To see the full course syllabus, go to the "Syllabus" page.
“Knowledge emerges only through invention and re-invention, through the restless, impatient, continuing, hopeful inquiry human beings pursue in the world, with the world, and with each other.” — Paulo Freire
Humans have been fascinated with our red neighbor, Mars, for centuries. It is not surprising, then, that as soon as science fiction developed as a genre, Mars and Martians became one of its first subjects. Since H.G. Wells’ War of the Worlds (1897), hundreds of novels and stories have been written about the planet, its inhabitants, their contact with humans, and human colonization of the planet.
While not as fanciful and action-packed, actual exploration of Mars has been ongoing over the past few decades as unmanned robotic missions to Mars took pictures, recorded various measurements, and extracted geological samples. Finally, in the past couple of years, both NASA and SpaceX have made announcements about their plans for human exploration and settlement of Mars by early 2030s.
To start thinking about these prospects, we will read one of the best science fiction novels dealing with human colonization of the planet: Red Mars (1993) by Kim Stanley Robinson. Through class discussions and written assignments, we will explore the various issues brought up in the book, and consider what colonization of Mars might mean for humanity.

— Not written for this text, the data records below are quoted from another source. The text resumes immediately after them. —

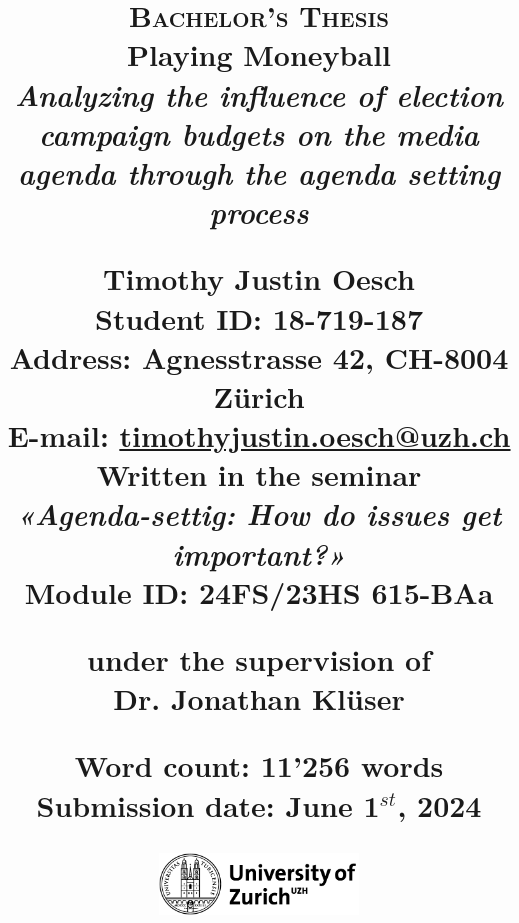 \begin{titlepage}
\title{
    \raggedright
    \small
    \textsc{Bachelor's Thesis} \\
    \vspace{0.5cm}
    \fontsize{32pt}{32pt}
    \textbf{Playing Moneyball}\\
    \vspace{0.2cm}
    \Large\textit{Analyzing the influence of election campaign budgets on the media agenda through the agenda setting process} \\
    
    \vspace{1cm}

    \textbf{Timothy Justin Oesch }\\
    \vspace{0.25cm}
    \normalsize
    \textbf{Student ID:} 18-719-187\\
    \textbf{Address:} Agnesstrasse 42, CH-8004 Zürich\\
    \textbf{E-mail:} \href{mailto:timothyjustin.oesch@uzh.ch}{\underline{timothyjustin.oesch@uzh.ch}}\\
    
    \vspace{0.5cm} 
    Written in the seminar\\
    \textit{«Agenda-settig: How do issues get important?»}\\
    Module ID: 24FS/23HS 615-BAa
    
    \vspace{0.5cm}
    under the supervision of\\
    \textbf{Dr. Jonathan Klüser}

    
    
    \vspace{0.25cm}
    \scriptsize{
        Word count: 11'256 words \\
        Submission date: June 1$^{st}$, 2024
    } \\
    
    \date{}
    \begin{figure}[b]
        \centering
        \includegraphics[width=200px]{LaTeX/partials/01.1_uzh_logo.png}
    \end{figure}
}
\clearpage\maketitle
\thispagestyle{empty}
\end{titlepage}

Please note: In order to simplify referencing passages in class, please only buy the mass market paperback edition of the book published by Bantam Books/Spectra (ISBN 978-0553560732). The book is readily available from online book retailers as well as from the used book stores in the area. Unless you have a Kindle reader (not laptop or phone), please do not buy an ebook; only the Kindle ebook bought directly from Amazon has matching page numbers.